GREEN DAY: 1LIVE Radiokonzert

(09.05.2009, Köln, E-Werk) Erst die Pflicht, dann die Kür. Für beides die höchste Punktzahl. Was Green Day an diesem Samstagabend abzogen, war erste Sahne. Eine Woche vor dem offiziellen erscheinen des neunten Green Day Albums „21st Century Breakdown“ gab das Trio ein exklusives 1LIVE Radiokonzert. Neben den glücklichen Gewinnern der Tickets, Label-Menschen und Presse-Nasen tummelten viele nationale Musiker und Pseudo-Promis unterm Publikum. Gesichtet wurden u.a die Donots, Mitglieder von Fire In The Attic, Bernd von den Beatsteaks, Kuddel von den Toten Hosen und der ewig und erneut dicker gewordene Showpraktikant Elton. Keiner wollte sich in diesem Rahmen Green Day entgehen lassen.

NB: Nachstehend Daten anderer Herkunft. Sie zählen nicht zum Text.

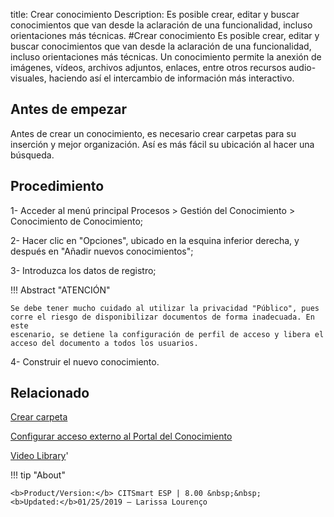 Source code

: title: Crear conocimiento
Description: Es posible crear, editar y buscar conocimientos que van desde la aclaración de una funcionalidad, incluso orientaciones más técnicas.
#Crear conocimiento
Es posible crear, editar y buscar conocimientos que van desde la aclaración de una funcionalidad, incluso orientaciones más técnicas.
Un conocimiento permite la anexión de imágenes, vídeos, archivos adjuntos, enlaces, entre otros recursos audio-visuales, haciendo así el intercambio de información más interactivo.

Antes de empezar
----------------

Antes de crear un conocimiento, es necesario crear carpetas para su inserción y
mejor organización. Así es más fácil su ubicación al hacer una búsqueda.

Procedimiento
-------------

1-  Acceder al menú principal Procesos \> Gestión del Conocimiento \>
    Conocimiento de Conocimiento;

2-  Hacer clic en "Opciones", ubicado en la esquina inferior derecha, y después
    en "Añadir nuevos conocimientos";

3-  Introduzca los datos de registro;

!!! Abstract "ATENCIÓN"

    Se debe tener mucho cuidado al utilizar la privacidad "Público", pues
    corre el riesgo de disponibilizar documentos de forma inadecuada. En este
    escenario, se detiene la configuración de perfil de acceso y libera el
    acceso del documento a todos los usuarios.

4-  Construir el nuevo conocimiento.


Relacionado
--------------------

[Crear carpeta](/es-es/citsmart-esp-8/processes/knowledge/configuration/create-folder.html)

[Configurar acceso externo al Portal del Conocimiento](/es-es/citsmart-esp-8/processes/knowledge/configuration/configure-external-access-knowledge-portal.html)

<i class='fa fa-youtube-play  fa-2x' style='color:#97ce17;vertical-align: middle;'> </i> [Video Library](https://www.youtube.com/playlist?list=PLB5qK2uzf2RPgNa5jacymoUrgZpi7MgdD)'

!!! tip "About"

    <b>Product/Version:</b> CITSmart ESP | 8.00 &nbsp;&nbsp;
    <b>Updated:</b>01/25/2019 – Larissa Lourenço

Um 21.15 Uhr betraten Billie Joe Armstrong, Mike Dirnt, und Tré Cool zusammen mit drei weiteren Musikern die Bühne (darunter Jason White und Jason Freese, der kleine Bruder von Starschlagzeuger Josh Freese). Mit „21st Century Breakdown“ wurde der Abend eröffnete und die Party konnte beginnen. Der Stimmung tat’s keinen Abbruch, dass bis auf die Single „Know Your Enemy“, alle Songs dem Publikum fremd waren. Billy mimte den Entertainer, forderte mit „Hey-Ho“ Rufen das Publikum zu munterem Nachsingen auf und heizte die Stimmung an. Man merkte es den Jungs auf der Bühne an, dass sie es genossen solch ein intimes Konzert zu geben, bevor man im Oktober die riesigen Hallen des Landes füllt.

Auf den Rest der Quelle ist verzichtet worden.